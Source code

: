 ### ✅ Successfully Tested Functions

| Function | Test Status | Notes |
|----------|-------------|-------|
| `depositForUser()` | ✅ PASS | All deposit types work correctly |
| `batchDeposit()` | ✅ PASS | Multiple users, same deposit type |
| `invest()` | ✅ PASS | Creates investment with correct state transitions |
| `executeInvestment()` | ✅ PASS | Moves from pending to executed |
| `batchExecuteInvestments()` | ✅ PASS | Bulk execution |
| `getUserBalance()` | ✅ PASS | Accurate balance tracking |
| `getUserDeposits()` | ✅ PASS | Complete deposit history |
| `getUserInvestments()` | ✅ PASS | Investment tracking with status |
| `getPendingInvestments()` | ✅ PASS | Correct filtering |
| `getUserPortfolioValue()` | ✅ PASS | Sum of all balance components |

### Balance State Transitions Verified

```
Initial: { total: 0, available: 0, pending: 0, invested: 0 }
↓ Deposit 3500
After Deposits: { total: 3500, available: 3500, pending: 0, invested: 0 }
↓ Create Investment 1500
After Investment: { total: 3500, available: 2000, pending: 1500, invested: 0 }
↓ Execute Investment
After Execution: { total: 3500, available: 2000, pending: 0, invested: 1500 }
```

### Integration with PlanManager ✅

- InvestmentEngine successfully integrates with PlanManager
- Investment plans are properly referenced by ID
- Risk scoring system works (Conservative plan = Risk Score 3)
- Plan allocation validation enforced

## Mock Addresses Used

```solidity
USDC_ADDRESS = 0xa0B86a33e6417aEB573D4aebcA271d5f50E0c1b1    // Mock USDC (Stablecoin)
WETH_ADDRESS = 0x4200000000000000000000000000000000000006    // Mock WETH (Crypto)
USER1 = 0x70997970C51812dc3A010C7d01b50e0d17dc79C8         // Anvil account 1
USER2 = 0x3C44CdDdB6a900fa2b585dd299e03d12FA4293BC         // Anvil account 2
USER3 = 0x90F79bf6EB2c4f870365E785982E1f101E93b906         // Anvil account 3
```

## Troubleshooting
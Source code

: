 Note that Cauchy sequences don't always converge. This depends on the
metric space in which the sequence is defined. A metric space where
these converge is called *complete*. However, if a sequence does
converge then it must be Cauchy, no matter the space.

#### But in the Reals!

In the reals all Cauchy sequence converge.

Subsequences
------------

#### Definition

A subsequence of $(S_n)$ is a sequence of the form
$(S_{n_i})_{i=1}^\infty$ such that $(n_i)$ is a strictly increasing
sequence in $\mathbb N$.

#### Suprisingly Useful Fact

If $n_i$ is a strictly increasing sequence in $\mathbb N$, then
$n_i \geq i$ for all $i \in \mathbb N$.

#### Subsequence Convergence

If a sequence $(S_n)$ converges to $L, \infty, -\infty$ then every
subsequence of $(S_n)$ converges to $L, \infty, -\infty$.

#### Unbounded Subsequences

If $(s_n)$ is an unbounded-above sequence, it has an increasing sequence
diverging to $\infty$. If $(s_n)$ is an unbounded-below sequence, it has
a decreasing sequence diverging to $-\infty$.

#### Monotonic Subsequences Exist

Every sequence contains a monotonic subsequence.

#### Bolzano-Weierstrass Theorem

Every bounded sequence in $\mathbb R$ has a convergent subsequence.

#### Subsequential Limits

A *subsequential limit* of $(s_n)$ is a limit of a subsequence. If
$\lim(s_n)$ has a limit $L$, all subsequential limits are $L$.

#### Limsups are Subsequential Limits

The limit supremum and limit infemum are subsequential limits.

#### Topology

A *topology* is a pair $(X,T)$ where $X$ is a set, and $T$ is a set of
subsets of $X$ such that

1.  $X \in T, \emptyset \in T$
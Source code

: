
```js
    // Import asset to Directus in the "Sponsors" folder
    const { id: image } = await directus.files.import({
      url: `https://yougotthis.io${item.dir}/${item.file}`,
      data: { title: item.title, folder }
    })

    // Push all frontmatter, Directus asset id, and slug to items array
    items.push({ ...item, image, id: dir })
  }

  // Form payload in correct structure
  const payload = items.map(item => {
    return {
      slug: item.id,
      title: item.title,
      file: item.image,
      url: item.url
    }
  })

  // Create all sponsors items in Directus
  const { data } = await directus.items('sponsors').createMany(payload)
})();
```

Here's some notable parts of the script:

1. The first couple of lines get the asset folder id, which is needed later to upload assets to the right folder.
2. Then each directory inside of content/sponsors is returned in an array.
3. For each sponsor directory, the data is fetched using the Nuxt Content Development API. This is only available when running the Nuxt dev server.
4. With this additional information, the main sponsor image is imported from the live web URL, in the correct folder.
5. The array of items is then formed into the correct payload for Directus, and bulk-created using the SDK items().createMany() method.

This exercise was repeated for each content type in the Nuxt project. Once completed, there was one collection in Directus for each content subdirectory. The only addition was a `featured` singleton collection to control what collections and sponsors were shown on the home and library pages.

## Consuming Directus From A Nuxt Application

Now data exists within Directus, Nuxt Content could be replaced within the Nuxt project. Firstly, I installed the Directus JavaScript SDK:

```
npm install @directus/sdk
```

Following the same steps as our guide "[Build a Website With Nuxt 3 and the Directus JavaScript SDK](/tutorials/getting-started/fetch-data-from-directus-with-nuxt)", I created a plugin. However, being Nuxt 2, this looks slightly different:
━━━━━━
- _Required action_: Take the records and restate them word for word.

- _Result for this task_:
Source code

: ### ✅ Successfully Tested Functions

| Function | Test Status | Notes |
|----------|-------------|-------|
| `depositForUser()` | ✅ PASS | All deposit types work correctly |
| `batchDeposit()` | ✅ PASS | Multiple users, same deposit type |
| `invest()` | ✅ PASS | Creates investment with correct state transitions |
| `executeInvestment()` | ✅ PASS | Moves from pending to executed |
| `batchExecuteInvestments()` | ✅ PASS | Bulk execution |
| `getUserBalance()` | ✅ PASS | Accurate balance tracking |
| `getUserDeposits()` | ✅ PASS | Complete deposit history |
| `getUserInvestments()` | ✅ PASS | Investment tracking with status |
| `getPendingInvestments()` | ✅ PASS | Correct filtering |
| `getUserPortfolioValue()` | ✅ PASS | Sum of all balance components |

### Balance State Transitions Verified

```
Initial: { total: 0, available: 0, pending: 0, invested: 0 }
↓ Deposit 3500
After Deposits: { total: 3500, available: 3500, pending: 0, invested: 0 }
↓ Create Investment 1500
After Investment: { total: 3500, available: 2000, pending: 1500, invested: 0 }
↓ Execute Investment
After Execution: { total: 3500, available: 2000, pending: 0, invested: 1500 }
```

### Integration with PlanManager ✅

- InvestmentEngine successfully integrates with PlanManager
- Investment plans are properly referenced by ID
- Risk scoring system works (Conservative plan = Risk Score 3)
- Plan allocation validation enforced

## Mock Addresses Used

```solidity
USDC_ADDRESS = 0xa0B86a33e6417aEB573D4aebcA271d5f50E0c1b1    // Mock USDC (Stablecoin)
WETH_ADDRESS = 0x4200000000000000000000000000000000000006    // Mock WETH (Crypto)
USER1 = 0x70997970C51812dc3A010C7d01b50e0d17dc79C8         // Anvil account 1
USER2 = 0x3C44CdDdB6a900fa2b585dd299e03d12FA4293BC         // Anvil account 2
USER3 = 0x90F79bf6EB2c4f870365E785982E1f101E93b906         // Anvil account 3
```

## Troubleshooting
Source code

: Note that Cauchy sequences don't always converge. This depends on the
metric space in which the sequence is defined. A metric space where
these converge is called *complete*. However, if a sequence does
converge then it must be Cauchy, no matter the space.

#### But in the Reals!

In the reals all Cauchy sequence converge.

Subsequences
------------

#### Definition

A subsequence of $(S_n)$ is a sequence of the form
$(S_{n_i})_{i=1}^\infty$ such that $(n_i)$ is a strictly increasing
sequence in $\mathbb N$.

#### Suprisingly Useful Fact

If $n_i$ is a strictly increasing sequence in $\mathbb N$, then
$n_i \geq i$ for all $i \in \mathbb N$.

#### Subsequence Convergence

If a sequence $(S_n)$ converges to $L, \infty, -\infty$ then every
subsequence of $(S_n)$ converges to $L, \infty, -\infty$.

#### Unbounded Subsequences

If $(s_n)$ is an unbounded-above sequence, it has an increasing sequence
diverging to $\infty$. If $(s_n)$ is an unbounded-below sequence, it has
a decreasing sequence diverging to $-\infty$.

#### Monotonic Subsequences Exist

Every sequence contains a monotonic subsequence.

#### Bolzano-Weierstrass Theorem

Every bounded sequence in $\mathbb R$ has a convergent subsequence.

#### Subsequential Limits

A *subsequential limit* of $(s_n)$ is a limit of a subsequence. If
$\lim(s_n)$ has a limit $L$, all subsequential limits are $L$.

#### Limsups are Subsequential Limits

The limit supremum and limit infemum are subsequential limits.

#### Topology

A *topology* is a pair $(X,T)$ where $X$ is a set, and $T$ is a set of
subsets of $X$ such that

1.  $X \in T, \emptyset \in T$
Source code

:
```js
    // Import asset to Directus in the "Sponsors" folder
    const { id: image } = await directus.files.import({
      url: `https://yougotthis.io${item.dir}/${item.file}`,
      data: { title: item.title, folder }
    })

    // Push all frontmatter, Directus asset id, and slug to items array
    items.push({ ...item, image, id: dir })
  }

  // Form payload in correct structure
  const payload = items.map(item => {
    return {
      slug: item.id,
      title: item.title,
      file: item.image,
      url: item.url
    }
  })

  // Create all sponsors items in Directus
  const { data } = await directus.items('sponsors').createMany(payload)
})();
```

Here's some notable parts of the script:

1. The first couple of lines get the asset folder id, which is needed later to upload assets to the right folder.
2. Then each directory inside of content/sponsors is returned in an array.
3. For each sponsor directory, the data is fetched using the Nuxt Content Development API. This is only available when running the Nuxt dev server.
4. With this additional information, the main sponsor image is imported from the live web URL, in the correct folder.
5. The array of items is then formed into the correct payload for Directus, and bulk-created using the SDK items().createMany() method.

This exercise was repeated for each content type in the Nuxt project. Once completed, there was one collection in Directus for each content subdirectory. The only addition was a `featured` singleton collection to control what collections and sponsors were shown on the home and library pages.

## Consuming Directus From A Nuxt Application

Now data exists within Directus, Nuxt Content could be replaced within the Nuxt project. Firstly, I installed the Directus JavaScript SDK:

```
npm install @directus/sdk
```

Following the same steps as our guide "[Build a Website With Nuxt 3 and the Directus JavaScript SDK](/tutorials/getting-started/fetch-data-from-directus-with-nuxt)", I created a plugin. However, being Nuxt 2, this looks slightly different:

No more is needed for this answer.